** Required work **
Repeat the lines below exactly as written, please, from the line with "https://github.com/TarsCloud/Tars/issues/628" to the line with "https://github.com/TarsCloud/Tars/issues/565", both lines included, and no others.
(Beginning of Input data)
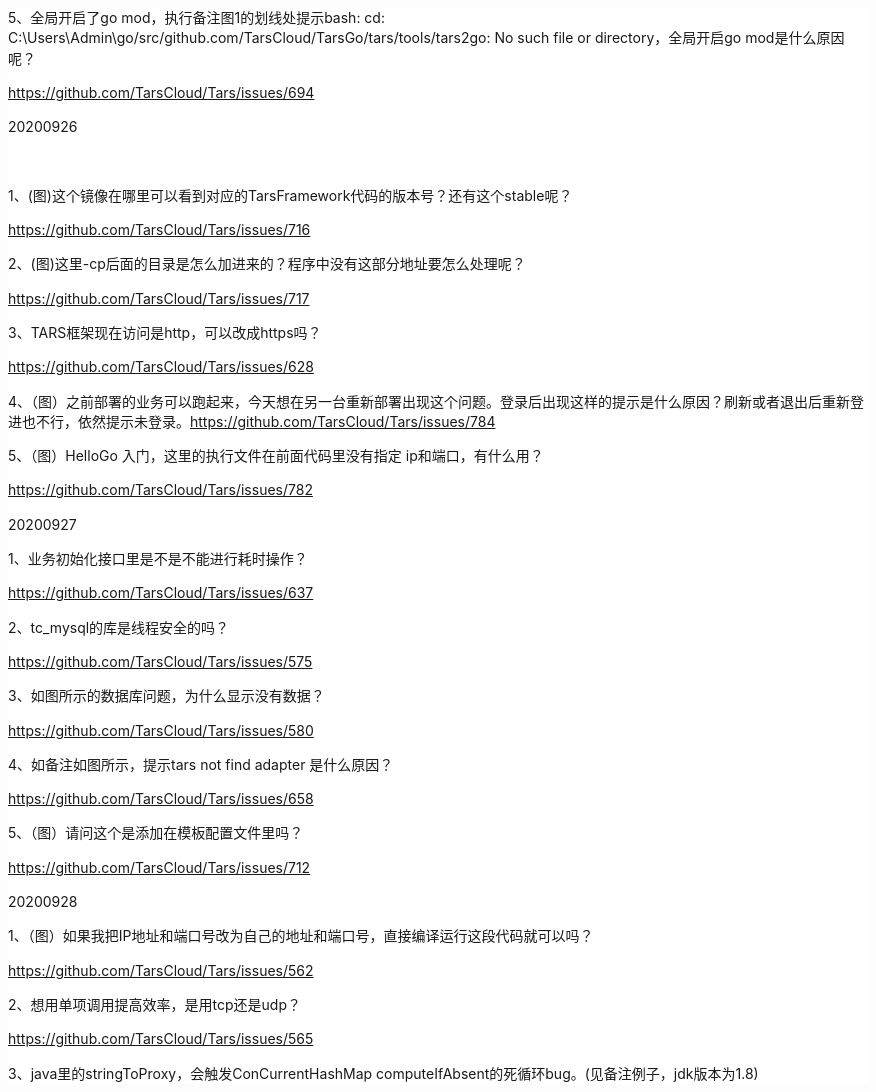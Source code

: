 5、全局开启了go mod，执行备注图1的划线处提示bash: cd: C:\Users\Admin\go/src/github.com/TarsCloud/TarsGo/tars/tools/tars2go: No such file or directory，全局开启go mod是什么原因呢？

https://github.com/TarsCloud/Tars/issues/694



20200926

️

1、(图)这个镜像在哪里可以看到对应的TarsFramework代码的版本号？还有这个stable呢？

https://github.com/TarsCloud/Tars/issues/716

2、(图)这里-cp后面的目录是怎么加进来的？程序中没有这部分地址要怎么处理呢？

https://github.com/TarsCloud/Tars/issues/717

3、TARS框架现在访问是http，可以改成https吗？

https://github.com/TarsCloud/Tars/issues/628

4、（图）之前部署的业务可以跑起来，今天想在另一台重新部署出现这个问题。登录后出现这样的提示是什么原因？刷新或者退出后重新登进也不行，依然提示未登录。https://github.com/TarsCloud/Tars/issues/784

5、（图）HelloGo 入门，这里的执行文件在前面代码里没有指定 ip和端口，有什么用？

https://github.com/TarsCloud/Tars/issues/782



20200927

1、业务初始化接口里是不是不能进行耗时操作？

https://github.com/TarsCloud/Tars/issues/637

2、tc_mysql的库是线程安全的吗？

https://github.com/TarsCloud/Tars/issues/575

3、如图所示的数据库问题，为什么显示没有数据？

https://github.com/TarsCloud/Tars/issues/580

4、如备注如图所示，提示tars not find adapter 是什么原因？

https://github.com/TarsCloud/Tars/issues/658

5、（图）请问这个是添加在模板配置文件里吗？

https://github.com/TarsCloud/Tars/issues/712



20200928

1、（图）如果我把IP地址和端口号改为自己的地址和端口号，直接编译运行这段代码就可以吗？

https://github.com/TarsCloud/Tars/issues/562

2、想用单项调用提高效率，是用tcp还是udp？

https://github.com/TarsCloud/Tars/issues/565

3、java里的stringToProxy，会触发ConCurrentHashMap computeIfAbsent的死循环bug。(见备注例子，jdk版本为1.8)

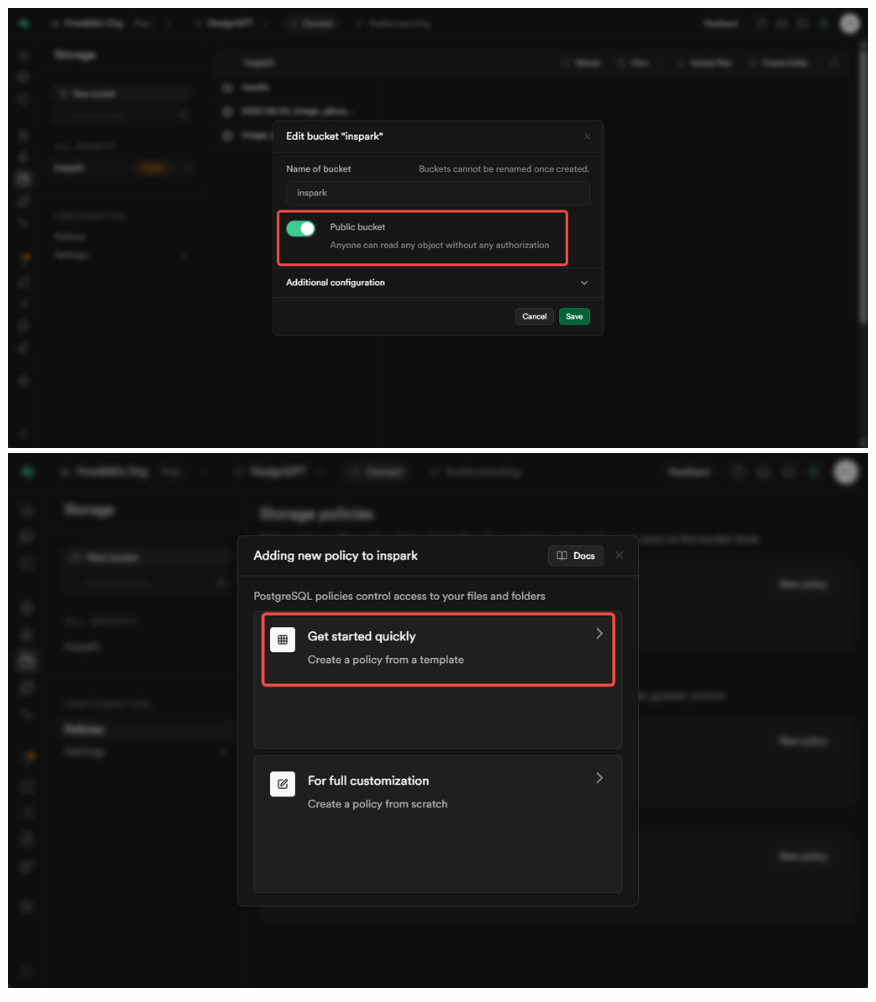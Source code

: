 <div><img src="../images/storage_policy_0.png" alt="Supabase Storage policy0" width="100%" /></div>
<div><img src="../images/storage_policy_1.png" alt="Supabase Storage policy1" width="100%" /></div>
(End of Input data)
** Result for this task **
https://github.com/TarsCloud/Tars/issues/628

4、（图）之前部署的业务可以跑起来，今天想在另一台重新部署出现这个问题。登录后出现这样的提示是什么原因？刷新或者退出后重新登进也不行，依然提示未登录。https://github.com/TarsCloud/Tars/issues/784

5、（图）HelloGo 入门，这里的执行文件在前面代码里没有指定 ip和端口，有什么用？

https://github.com/TarsCloud/Tars/issues/782



20200927

1、业务初始化接口里是不是不能进行耗时操作？

https://github.com/TarsCloud/Tars/issues/637

2、tc_mysql的库是线程安全的吗？

https://github.com/TarsCloud/Tars/issues/575

3、如图所示的数据库问题，为什么显示没有数据？

https://github.com/TarsCloud/Tars/issues/580

4、如备注如图所示，提示tars not find adapter 是什么原因？

https://github.com/TarsCloud/Tars/issues/658

5、（图）请问这个是添加在模板配置文件里吗？

https://github.com/TarsCloud/Tars/issues/712



20200928

1、（图）如果我把IP地址和端口号改为自己的地址和端口号，直接编译运行这段代码就可以吗？

https://github.com/TarsCloud/Tars/issues/562

2、想用单项调用提高效率，是用tcp还是udp？

https://github.com/TarsCloud/Tars/issues/565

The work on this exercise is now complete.